Fig. 5: Nucleotide excision repair is mutagenic when lesions on opposing strands are in close proximity.

a, Mechanism of NER translesion resynthesis-induced mutagenesis (NER-TRIM). Lesion-containing single-stranded DNA is excised and consequently a residual lesion in close proximity on the opposite strand would be used as a low-fidelity template for repair synthesis. This creates isolated mutations with opposite strand asymmetry to the genomic locality (for example, A→N within a T→N segment).
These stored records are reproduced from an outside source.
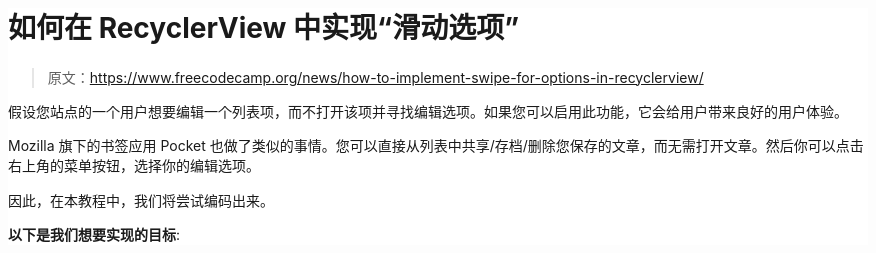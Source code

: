 # 如何在 RecyclerView 中实现“滑动选项”

> 原文：<https://www.freecodecamp.org/news/how-to-implement-swipe-for-options-in-recyclerview/>

假设您站点的一个用户想要编辑一个列表项，而不打开该项并寻找编辑选项。如果您可以启用此功能，它会给用户带来良好的用户体验。

Mozilla 旗下的书签应用 Pocket 也做了类似的事情。您可以直接从列表中共享/存档/删除您保存的文章，而无需打开文章。然后你可以点击右上角的菜单按钮，选择你的编辑选项。

因此，在本教程中，我们将尝试编码出来。

**以下是我们想要实现的目标**:
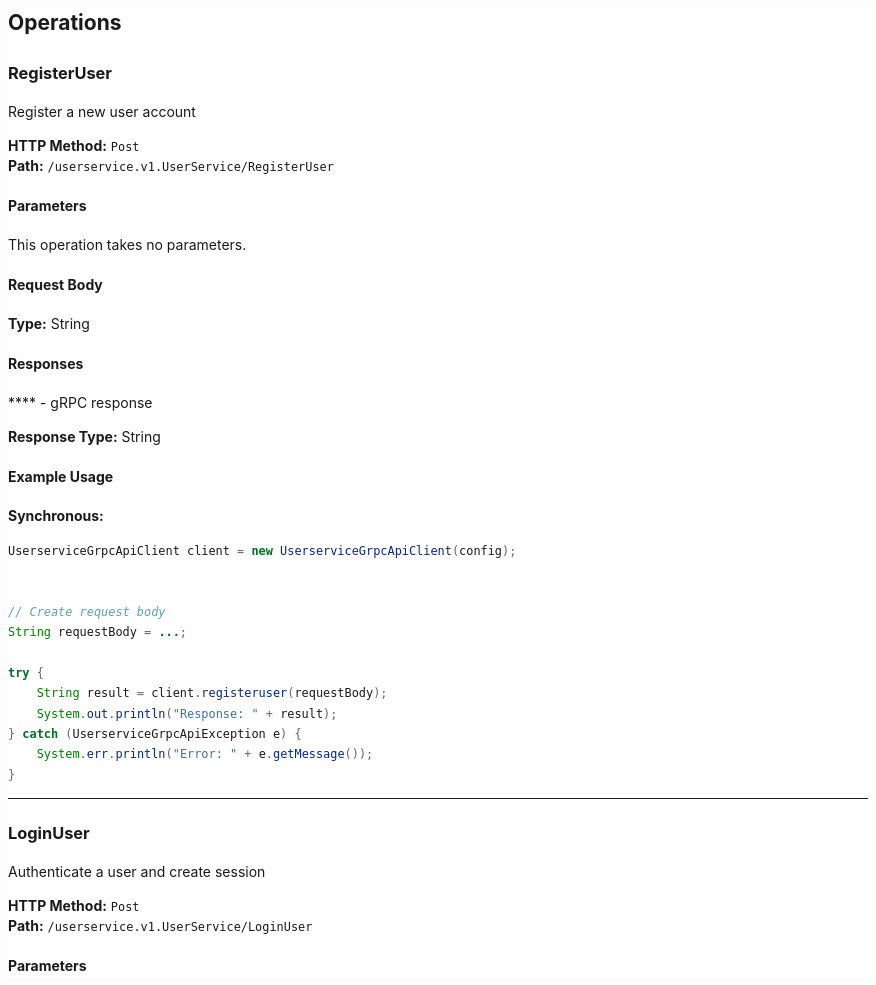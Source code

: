 
## Operations

### RegisterUser

Register a new user account

**HTTP Method:** `Post`  
**Path:** `/userservice.v1.UserService/RegisterUser`


#### Parameters

This operation takes no parameters.

#### Request Body

**Type:** String


#### Responses

**** - gRPC response

**Response Type:** String



#### Example Usage

**Synchronous:**
```java
UserserviceGrpcApiClient client = new UserserviceGrpcApiClient(config);


// Create request body
String requestBody = ...;

try {
    String result = client.registeruser(requestBody);
    System.out.println("Response: " + result);
} catch (UserserviceGrpcApiException e) {
    System.err.println("Error: " + e.getMessage());
}
```


---

### LoginUser

Authenticate a user and create session

**HTTP Method:** `Post`  
**Path:** `/userservice.v1.UserService/LoginUser`


#### Parameters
Most lesion-induced mutations are not shared between daughter lineages, whereas those from NER-TRIM can be shared (black arrow). b, The rate of A→N mutations on the genic template strand increases with gene expression, mirroring the decrease in mutations from other bases due to TCR. The relative difference (y axis) in mutation rate for each nucleotide is (obs − exp)/(obs + exp); exp is the mutation rate for that nucleotide in non-expressed genes, and obs is the rate observed in the body of genes with the indicated expression level (x axis). Rates shown for lesions on the transcription template strand, with 95% confidence interval (shaded areas) from 100 bootstrap samples of genes. c, Schematic illustrating the generation of a mutationally symmetric tumour through the survival of both post-mutagenesis daughter genomes. NER-TRIM mutations in symmetric tumours will be characterized by abnormally high VAF as they will be shared by both contributing genomes (Extended Data Fig. 10b). d, Contingency table illustrating the enrichment of mutations with high VAF (0.995–1.0 quantile) in highly expressed genes of mutationally symmetric tumours (n = 8) compared with asymmetric tumours (n = 237). Statistical significance by two-tailed Fisher’s exact test. e, Symmetric tumours are highly enriched for high VAF mutations in highly expressed genes. Odds ratios (y axis) are as in d, for VAF quantile bins of 0.005 (x axis). The black arrow shows the odds ratio calculated in d.